Utilisasi pabrik AMDK saat ini di kisaran 80%-100%. Nilai jual produk AMDK yang masih rendah membuat mesin harus terus bekerja untuk memenuhi skala keekonomiannya.

Asosiasi Pengusaha Indonesia (Apindo) mengusulkan setidaknya ada tujuh pasal pada RUU SDA yang harus diubah, yakni pasal 1, pasal 46 huruf e dan f, pasal 32, pasal 47 b dan f, pasal 70, pasal 51, dan pasal 63.

Ketua Umum Apindo Hariyadi Sukamdani mengatakan, pemerintah perlu memberikan masukan kepada para legislator, dan harus memberikan pemahaman bahwa tidak ada negara yang menetapkan aturan penyisihan laba 10% untuk konservasi air.

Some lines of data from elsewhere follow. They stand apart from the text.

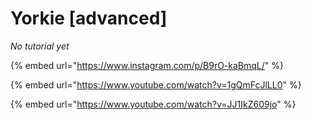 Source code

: # Yorkie \[advanced]

_No tutorial yet_

{% embed url="https://www.instagram.com/p/B9rO-kaBmqL/" %}

{% embed url="https://www.youtube.com/watch?v=1gQmFcJlLL0" %}

{% embed url="https://www.youtube.com/watch?v=JJ1IkZ609jo" %}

Menurutnya, pemerintah harus bergerak sebelum RUU tersebut diundangkan. Alasannya, asosiasi tidak yakin gugatan ke MK berbuah positif lantaran timbulnya masalah ini berawal dari keputusan MK yang kurang komprehensif.

“Itu menjadi suatu hal yang kami khawatirkan. Kalau tadi yang diusulkan [perubahan pasal] diabaikan, concern kami semua itu akan memiliki dampak kepastian berinvestasi.”

Selain itu, draf RUU tersebut tidak sejalan dengan visi Presiden untuk memangkas aturan penghambat investasi. Sebab, rancangan aturan baru itu menakutkan investor.

Anggota Panitia Kerja DPR untuk RUU SDA Bambang Haryo mengatakan bahwa panitia kerja (panja) masih perlu melakukan pembahasan lebih lanjut, karena belum ada mufakat terkait dengan pemanfaatan SDA untuk industri. Suara panja masih terbelah.